Cuda and PyTorch
This topic should help resolving issues when working with Cuda and
PyTorch
Selecting a Cuda Version
Multiple Cuda installations are present on the cluster and can be activated using the
module
command:
module avail
module add cuda/12.1
If you want your selected Cuda version to be the default for future login sessions then run
Please note that selecting Cuda version prior to
12.5
will automatically load the
gcc/11
module because newer compilers are incompatible with older Cuda versions.
Installing PyTorch
The installation command for
PyTorch (after creating and activating a virtual environment) is:
pip install --no-cache-dir torch torchvision torchaudio --index-url https://download.pytorch.org/whl/cu...

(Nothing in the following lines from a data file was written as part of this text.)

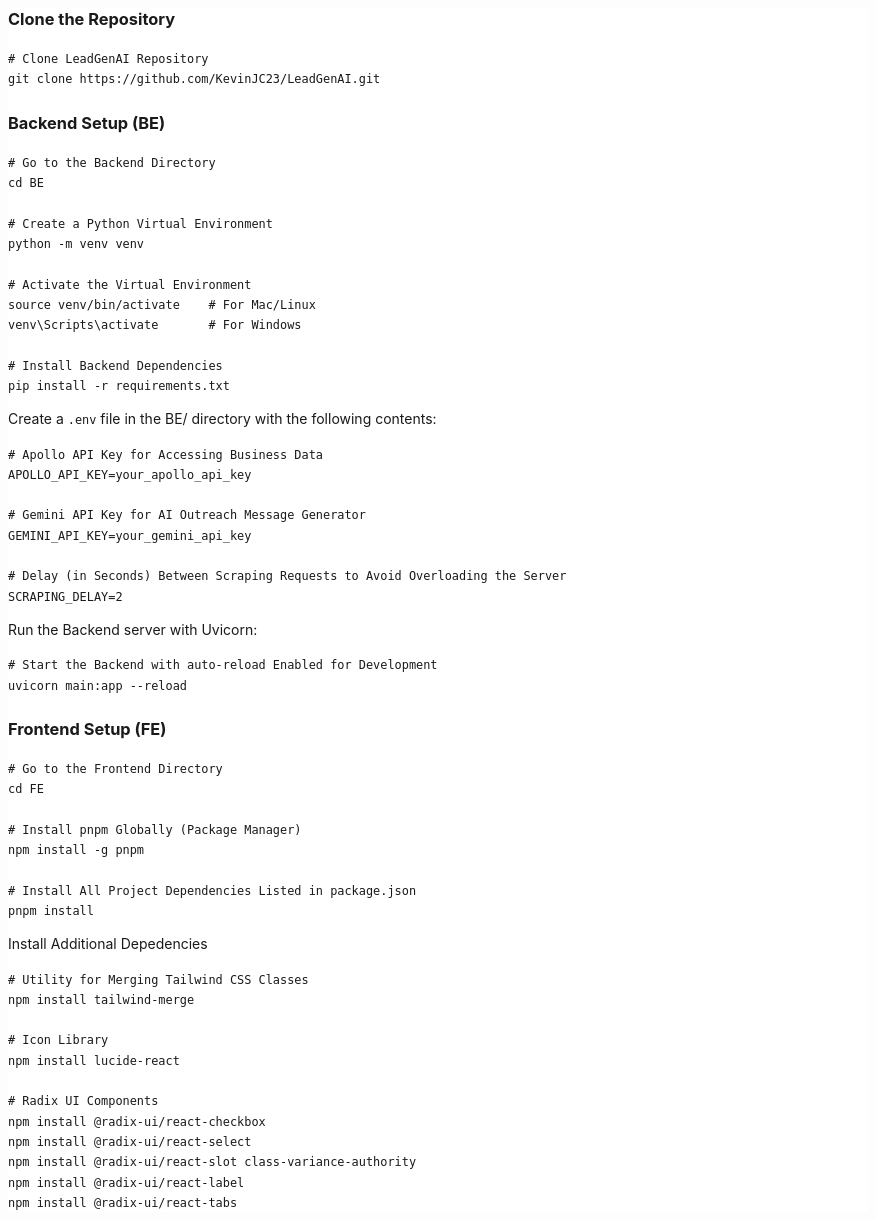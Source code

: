 ### Clone the Repository
```
# Clone LeadGenAI Repository
git clone https://github.com/KevinJC23/LeadGenAI.git
```

### Backend Setup (BE)
```
# Go to the Backend Directory
cd BE

# Create a Python Virtual Environment
python -m venv venv

# Activate the Virtual Environment
source venv/bin/activate    # For Mac/Linux
venv\Scripts\activate       # For Windows

# Install Backend Dependencies
pip install -r requirements.txt
```

Create a `.env` file in the BE/ directory with the following contents:
```
# Apollo API Key for Accessing Business Data
APOLLO_API_KEY=your_apollo_api_key

# Gemini API Key for AI Outreach Message Generator
GEMINI_API_KEY=your_gemini_api_key

# Delay (in Seconds) Between Scraping Requests to Avoid Overloading the Server
SCRAPING_DELAY=2
```

Run the Backend server with Uvicorn:
```
# Start the Backend with auto-reload Enabled for Development
uvicorn main:app --reload
```

### Frontend Setup (FE)
```
# Go to the Frontend Directory
cd FE

# Install pnpm Globally (Package Manager)
npm install -g pnpm

# Install All Project Dependencies Listed in package.json
pnpm install
```

Install Additional Depedencies
```
# Utility for Merging Tailwind CSS Classes
npm install tailwind-merge

# Icon Library
npm install lucide-react

# Radix UI Components
npm install @radix-ui/react-checkbox
npm install @radix-ui/react-select
npm install @radix-ui/react-slot class-variance-authority
npm install @radix-ui/react-label
npm install @radix-ui/react-tabs
```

The last part of the URL is the desired Cuda version formatted as plain concatenation of the major and minor version number and must match the one that you activate with
module
:
module add cuda/12.1
pip install --no-cache-dir torch torchvision torchaudio --index-url https://download.pytorch.org/whl/cu121
Ubuntu comes with a default Cuda installation (11.5 for Ubuntu 22.04) so if you are not selecting a particular Cuda version then use
cu115
for installing PyTorch.
Adding Additional Packages
You will need to activate the same version of Cuda that you used for installing
torch
when you install packages that depend on it and do not come with pre-compiled code. You may get errors like the following if you do not:
pip install --no-cache-dir spatial-correlation-sampler
...
RuntimeError:
The detected CUDA version (11.5) mismatches the version that was used to compile
PyTorch (12.1). Please make sure to use the same CUDA versions.
Running Jobs
The
module
command is not available for running jobs unless you add the following to your batch file or script right after the
#SBATCH
lines (note the dot):
. /etc/profile.d/modules.sh
module add cuda/12.1
Jupyter
For environments that are prepared by TAs for the
JupyterHub of the cluster the right version of Cuda is already active.
If you provide your own custom environment then you can supply the modules that you want to load at server startup.